Would you like to see a simulation of your breast? It’s quite simple.
Thanks to advances in informatics it is possible to obtain a computerized simulation of the appearance your breast after a breast augmentation procedure: with three simple photos a three-dimensional model of your chest and breast can be produced, on which the implantation of protheses can be digitally simulated.
Is an increase in breast dimensions right for you?
During the visit with your surgeon, explain to him what are your objectives and your expectations for the surgical procedure. The doctor will consider the nature of your breast, will take into consideration your hopes and will ask questions regarding pregnancies and breast diseases.
What happens in a breast augmentation procedure?
A breast augmentation procedure is typically done under general anesthesia. The procedure usually lasts less than two hours. The most widely used technique is an incision in the lower part of the breast near the chest or at the lower part of the areola (the darker area around the nipple). Less frequently the incision is made around the nipple, under the armpit or at the navel. Once the incision has been made, a pocket is created under the breast tissue or under the chest muscle. The implant is then securely positioned in the pocket and the incision is closed using tiny sutures.
What will my convalescence be like after this kind of procedure?
Bedrest is recommended for the first day. You will wear a special bra for about a week. Some patients report feeling bloated, sensitivity and bruising; these symptoms diminish in a few days. All the sutures are removed after 1-2 weeks. The surgeon will advise a program for a return to your normal activity. Many patients return to work one week after the procedure.
Are there various kinds of prostheses?
Yes: the protheses on the market today differ in form and content. The surgeon will explain which one is most suitable for your case. Usually, anatomically shaped silicon gel prostheses are used to give a more natural appearance and consistence to the breast.

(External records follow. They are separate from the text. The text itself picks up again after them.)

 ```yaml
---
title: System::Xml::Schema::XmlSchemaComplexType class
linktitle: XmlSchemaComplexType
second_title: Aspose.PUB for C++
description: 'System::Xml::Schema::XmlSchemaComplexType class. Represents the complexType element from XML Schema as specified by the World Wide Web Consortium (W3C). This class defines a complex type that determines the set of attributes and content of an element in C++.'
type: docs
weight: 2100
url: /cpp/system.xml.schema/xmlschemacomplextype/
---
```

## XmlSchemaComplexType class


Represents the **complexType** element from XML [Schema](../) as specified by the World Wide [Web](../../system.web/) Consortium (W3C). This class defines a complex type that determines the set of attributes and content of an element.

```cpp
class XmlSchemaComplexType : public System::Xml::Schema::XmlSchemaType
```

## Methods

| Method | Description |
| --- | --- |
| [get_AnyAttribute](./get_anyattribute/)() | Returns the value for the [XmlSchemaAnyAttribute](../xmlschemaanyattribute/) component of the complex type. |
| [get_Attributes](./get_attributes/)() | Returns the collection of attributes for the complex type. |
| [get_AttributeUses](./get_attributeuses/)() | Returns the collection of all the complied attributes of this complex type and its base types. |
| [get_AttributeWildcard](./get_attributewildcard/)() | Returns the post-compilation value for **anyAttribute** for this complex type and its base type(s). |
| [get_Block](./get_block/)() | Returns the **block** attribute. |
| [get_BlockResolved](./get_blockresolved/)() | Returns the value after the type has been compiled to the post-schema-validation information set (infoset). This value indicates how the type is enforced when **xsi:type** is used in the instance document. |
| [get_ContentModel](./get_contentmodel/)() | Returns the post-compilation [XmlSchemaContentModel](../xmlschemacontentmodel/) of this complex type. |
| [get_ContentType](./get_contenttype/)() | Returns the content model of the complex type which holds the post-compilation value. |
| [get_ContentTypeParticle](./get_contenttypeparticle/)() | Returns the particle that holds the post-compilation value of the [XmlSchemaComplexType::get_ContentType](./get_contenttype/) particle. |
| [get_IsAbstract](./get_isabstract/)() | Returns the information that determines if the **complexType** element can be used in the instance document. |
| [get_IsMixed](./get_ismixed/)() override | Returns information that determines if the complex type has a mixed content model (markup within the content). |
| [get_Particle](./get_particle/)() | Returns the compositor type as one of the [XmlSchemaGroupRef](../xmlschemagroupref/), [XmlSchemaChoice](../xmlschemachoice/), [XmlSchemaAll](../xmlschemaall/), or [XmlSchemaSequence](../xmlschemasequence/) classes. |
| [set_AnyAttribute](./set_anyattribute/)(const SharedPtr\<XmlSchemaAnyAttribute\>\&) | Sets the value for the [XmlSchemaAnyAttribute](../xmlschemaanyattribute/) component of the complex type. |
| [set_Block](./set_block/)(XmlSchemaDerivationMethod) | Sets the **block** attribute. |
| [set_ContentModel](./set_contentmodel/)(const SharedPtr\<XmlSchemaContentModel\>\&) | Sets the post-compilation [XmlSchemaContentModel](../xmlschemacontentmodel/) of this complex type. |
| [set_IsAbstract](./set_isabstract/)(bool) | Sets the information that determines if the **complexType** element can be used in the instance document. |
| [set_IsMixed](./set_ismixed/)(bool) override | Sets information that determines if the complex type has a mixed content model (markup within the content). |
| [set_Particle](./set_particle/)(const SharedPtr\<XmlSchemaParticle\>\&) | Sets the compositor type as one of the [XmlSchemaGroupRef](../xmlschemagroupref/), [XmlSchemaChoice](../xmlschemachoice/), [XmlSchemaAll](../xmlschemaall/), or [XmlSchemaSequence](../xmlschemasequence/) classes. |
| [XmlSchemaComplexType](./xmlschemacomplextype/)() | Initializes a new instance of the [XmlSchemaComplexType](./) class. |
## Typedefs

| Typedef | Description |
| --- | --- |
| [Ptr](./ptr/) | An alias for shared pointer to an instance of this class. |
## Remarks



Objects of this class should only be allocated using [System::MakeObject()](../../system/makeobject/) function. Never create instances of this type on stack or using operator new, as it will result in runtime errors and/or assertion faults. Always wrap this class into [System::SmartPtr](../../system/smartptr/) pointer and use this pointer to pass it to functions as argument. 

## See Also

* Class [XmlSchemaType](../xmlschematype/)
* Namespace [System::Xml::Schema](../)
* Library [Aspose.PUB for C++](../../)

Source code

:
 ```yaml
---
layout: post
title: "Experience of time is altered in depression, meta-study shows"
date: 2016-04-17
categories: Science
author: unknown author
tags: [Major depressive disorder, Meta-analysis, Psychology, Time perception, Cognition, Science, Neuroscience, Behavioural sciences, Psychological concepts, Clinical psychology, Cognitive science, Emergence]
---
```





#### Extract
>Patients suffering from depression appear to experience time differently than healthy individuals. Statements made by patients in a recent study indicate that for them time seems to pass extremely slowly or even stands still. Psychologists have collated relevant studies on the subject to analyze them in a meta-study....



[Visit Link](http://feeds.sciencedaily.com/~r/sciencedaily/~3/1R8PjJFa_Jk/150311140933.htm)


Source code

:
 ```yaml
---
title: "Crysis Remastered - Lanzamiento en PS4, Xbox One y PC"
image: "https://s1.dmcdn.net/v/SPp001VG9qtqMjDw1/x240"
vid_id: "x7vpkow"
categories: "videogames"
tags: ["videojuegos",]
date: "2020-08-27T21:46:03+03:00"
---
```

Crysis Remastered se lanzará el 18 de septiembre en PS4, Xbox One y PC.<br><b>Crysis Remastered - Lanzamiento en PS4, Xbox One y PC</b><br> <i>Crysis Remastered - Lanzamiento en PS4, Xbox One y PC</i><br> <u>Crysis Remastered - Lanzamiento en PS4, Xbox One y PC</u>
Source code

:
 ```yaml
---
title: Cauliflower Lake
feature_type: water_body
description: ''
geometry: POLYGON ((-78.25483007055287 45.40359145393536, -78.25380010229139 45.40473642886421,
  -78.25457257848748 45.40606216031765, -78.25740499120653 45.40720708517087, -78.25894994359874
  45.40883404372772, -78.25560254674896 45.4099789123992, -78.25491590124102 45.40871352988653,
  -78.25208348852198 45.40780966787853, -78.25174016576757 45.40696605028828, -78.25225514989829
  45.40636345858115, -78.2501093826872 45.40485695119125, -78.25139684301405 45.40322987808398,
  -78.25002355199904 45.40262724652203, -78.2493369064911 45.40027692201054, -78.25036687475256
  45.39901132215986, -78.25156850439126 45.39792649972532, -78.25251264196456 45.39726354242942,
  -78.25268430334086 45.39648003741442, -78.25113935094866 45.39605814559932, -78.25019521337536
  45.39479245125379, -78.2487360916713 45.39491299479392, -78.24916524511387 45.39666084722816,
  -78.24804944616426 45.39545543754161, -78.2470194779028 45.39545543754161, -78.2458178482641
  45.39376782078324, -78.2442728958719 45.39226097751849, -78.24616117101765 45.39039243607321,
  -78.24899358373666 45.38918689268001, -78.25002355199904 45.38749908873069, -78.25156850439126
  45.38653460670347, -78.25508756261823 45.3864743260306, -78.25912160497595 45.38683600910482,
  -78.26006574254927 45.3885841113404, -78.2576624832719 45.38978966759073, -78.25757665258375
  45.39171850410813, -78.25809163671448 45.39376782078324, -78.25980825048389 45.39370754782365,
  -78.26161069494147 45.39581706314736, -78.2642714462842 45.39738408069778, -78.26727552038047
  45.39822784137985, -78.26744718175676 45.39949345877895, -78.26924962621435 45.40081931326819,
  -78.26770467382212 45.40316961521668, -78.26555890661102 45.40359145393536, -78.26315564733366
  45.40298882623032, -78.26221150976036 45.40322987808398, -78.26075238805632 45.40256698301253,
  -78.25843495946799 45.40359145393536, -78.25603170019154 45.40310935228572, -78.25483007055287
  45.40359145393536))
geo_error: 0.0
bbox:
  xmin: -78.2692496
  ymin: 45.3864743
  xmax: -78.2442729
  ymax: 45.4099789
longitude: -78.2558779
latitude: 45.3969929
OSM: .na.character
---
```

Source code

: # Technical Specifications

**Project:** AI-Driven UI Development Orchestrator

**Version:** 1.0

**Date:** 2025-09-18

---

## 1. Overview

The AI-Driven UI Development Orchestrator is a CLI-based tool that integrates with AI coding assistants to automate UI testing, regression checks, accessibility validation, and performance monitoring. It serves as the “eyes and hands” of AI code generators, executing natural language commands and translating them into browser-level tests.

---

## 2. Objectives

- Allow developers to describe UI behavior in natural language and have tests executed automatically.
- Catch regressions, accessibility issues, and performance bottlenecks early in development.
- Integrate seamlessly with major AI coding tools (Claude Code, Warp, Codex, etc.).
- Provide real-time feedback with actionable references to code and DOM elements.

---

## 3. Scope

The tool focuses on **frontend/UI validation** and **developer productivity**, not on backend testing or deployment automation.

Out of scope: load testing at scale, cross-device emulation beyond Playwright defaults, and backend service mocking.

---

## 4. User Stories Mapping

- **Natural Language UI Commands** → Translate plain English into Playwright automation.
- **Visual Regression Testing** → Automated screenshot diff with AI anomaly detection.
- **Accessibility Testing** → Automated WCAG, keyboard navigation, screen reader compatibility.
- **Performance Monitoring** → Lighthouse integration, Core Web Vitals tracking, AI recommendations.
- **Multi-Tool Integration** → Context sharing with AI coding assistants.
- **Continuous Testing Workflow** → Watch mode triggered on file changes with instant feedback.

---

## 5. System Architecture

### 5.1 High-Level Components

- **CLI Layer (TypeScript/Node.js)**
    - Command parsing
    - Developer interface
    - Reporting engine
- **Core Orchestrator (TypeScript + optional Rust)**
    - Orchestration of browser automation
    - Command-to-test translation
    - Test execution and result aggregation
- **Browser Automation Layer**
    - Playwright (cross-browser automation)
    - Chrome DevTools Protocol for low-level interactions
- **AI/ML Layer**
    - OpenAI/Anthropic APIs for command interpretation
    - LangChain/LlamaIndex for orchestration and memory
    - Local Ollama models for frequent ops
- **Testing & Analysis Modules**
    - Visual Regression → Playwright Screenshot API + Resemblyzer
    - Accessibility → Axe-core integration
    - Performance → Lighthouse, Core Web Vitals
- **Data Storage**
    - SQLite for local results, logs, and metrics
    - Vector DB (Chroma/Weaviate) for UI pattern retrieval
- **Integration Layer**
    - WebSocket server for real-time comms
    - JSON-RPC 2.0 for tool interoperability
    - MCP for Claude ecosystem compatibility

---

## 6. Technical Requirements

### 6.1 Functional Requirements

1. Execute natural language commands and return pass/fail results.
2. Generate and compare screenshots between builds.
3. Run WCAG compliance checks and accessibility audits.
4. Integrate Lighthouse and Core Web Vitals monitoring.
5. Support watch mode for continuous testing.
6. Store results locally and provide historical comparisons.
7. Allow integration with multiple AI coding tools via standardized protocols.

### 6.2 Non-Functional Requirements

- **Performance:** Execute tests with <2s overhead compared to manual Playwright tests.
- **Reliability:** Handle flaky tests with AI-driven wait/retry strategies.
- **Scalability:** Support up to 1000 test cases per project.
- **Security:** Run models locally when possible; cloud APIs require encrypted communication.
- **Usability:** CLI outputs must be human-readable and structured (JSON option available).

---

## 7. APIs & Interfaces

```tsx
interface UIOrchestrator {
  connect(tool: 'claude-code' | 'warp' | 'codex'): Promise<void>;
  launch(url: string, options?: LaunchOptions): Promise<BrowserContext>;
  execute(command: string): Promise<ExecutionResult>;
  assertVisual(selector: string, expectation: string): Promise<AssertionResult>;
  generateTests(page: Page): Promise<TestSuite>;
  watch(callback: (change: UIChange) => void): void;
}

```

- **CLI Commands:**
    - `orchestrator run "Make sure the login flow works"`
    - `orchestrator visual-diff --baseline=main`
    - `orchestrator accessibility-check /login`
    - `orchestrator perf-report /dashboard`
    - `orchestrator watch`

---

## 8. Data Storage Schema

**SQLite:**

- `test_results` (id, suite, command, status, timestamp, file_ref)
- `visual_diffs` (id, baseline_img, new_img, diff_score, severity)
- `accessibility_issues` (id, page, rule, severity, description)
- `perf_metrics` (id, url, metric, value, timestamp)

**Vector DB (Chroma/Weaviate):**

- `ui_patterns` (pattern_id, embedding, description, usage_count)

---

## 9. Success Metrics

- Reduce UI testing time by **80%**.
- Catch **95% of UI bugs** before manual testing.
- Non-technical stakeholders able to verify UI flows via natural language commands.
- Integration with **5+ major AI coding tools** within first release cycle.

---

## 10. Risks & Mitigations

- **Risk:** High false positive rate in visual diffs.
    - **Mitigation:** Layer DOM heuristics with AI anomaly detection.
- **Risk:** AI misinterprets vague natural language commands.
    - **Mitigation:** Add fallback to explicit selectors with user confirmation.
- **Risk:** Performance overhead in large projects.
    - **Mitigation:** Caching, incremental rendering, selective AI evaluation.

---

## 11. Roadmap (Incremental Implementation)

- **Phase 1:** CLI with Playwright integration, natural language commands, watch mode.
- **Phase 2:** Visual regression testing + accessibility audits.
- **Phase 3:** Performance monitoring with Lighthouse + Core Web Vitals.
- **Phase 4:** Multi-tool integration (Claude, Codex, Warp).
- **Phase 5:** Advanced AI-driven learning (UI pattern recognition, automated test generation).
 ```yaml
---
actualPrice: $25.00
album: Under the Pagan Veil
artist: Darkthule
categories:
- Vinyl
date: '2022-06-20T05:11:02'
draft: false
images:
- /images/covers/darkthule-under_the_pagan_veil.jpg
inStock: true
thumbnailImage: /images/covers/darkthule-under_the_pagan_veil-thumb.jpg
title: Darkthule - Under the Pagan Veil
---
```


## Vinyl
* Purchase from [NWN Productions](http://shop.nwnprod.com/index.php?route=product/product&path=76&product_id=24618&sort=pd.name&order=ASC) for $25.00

Are the protheses that you use safe?
Absolutely yes: The protheses we use are very resistant and it is possible to do all kinds of activities without any restriction. Moreover, among all the studies ever done on breast protheses, there has never been shown any correlation between the implanted protheses and breast diseases. Women with protheses are able to nurse and to complete all radiological and echographic breast imaging procedures without problems.
Breast augmentation is the procedure, which aims to restore volume and to give a lovely form to the breast. Naturally this procedure requires implanting of a prosthesis. Two types of prostheses exist on the market: the prostheses with an anatomical form and those with a round form. The prosthetic quality is the same. Naturally, there is a difference in the form, depending upon the patient’s taste and the surgeon’s advice.
The breast augmentation procedure is usually done under general anasthesia and the prothesis is positioned under the pectoral muscle in what is called a dual plane and access is gained through a mere 4 centimetre incision which can be positioned: at the level of the inframammary fold, at the periareolar level, or in some cases in the axilla. This type of surgical procedure usually requires a 24 hour recovery in day surgery. From the end of the breast augmentation procedure, the patient will wear an elasticized bra which must continue to be worn for about 7-10 days day and night.
In the same 7-10 day period following the procedure, it is best to avoid putting stress on the arms and their muscles, but already a month after the procedure the results can be considered complete and definitive. It is advised to resume sports activities around two months after the procedure.
Can people tell when you have “a breast job”?
I’ve heard this question a thousand times. The concept “you can spot a breast job” is a concept that is echoed not only among the common people, but also in the media. Plastic and aesthetic surgery should correct and improve NOT transform! If the surgeon adheres to this simple rule, this question is rendered meaningless for any aesthetic surgical procedure, especially for the breasts!
Today we have prostheses of variable forms and dimensions available that are perfectly adaptable to practically every type of breast and every physical structure. Thus the surgeon together with the patient should choose the prosthesis best adapted to the harmony of the body. Furthermore, today we have extremely faithful computerized simulators, which permit the surgeon and the patient to “see” the results with a good degree of certitude.
Unfortunately, I have to admit that some results that one sees at the beaches or in certain media do not help to give our profession a good image and drive highly cultured and sensitive people to consider aesthetic surgery to be no more than a “burqa of flesh”. Aesthetic surgery is not and should not be a burqa of flesh, but rather an aid to improve the harmony of the individual. My answer to the initial question will always be: aesthetic surgery that is noticeable is aesthetic surgery performed by a bad surgeon.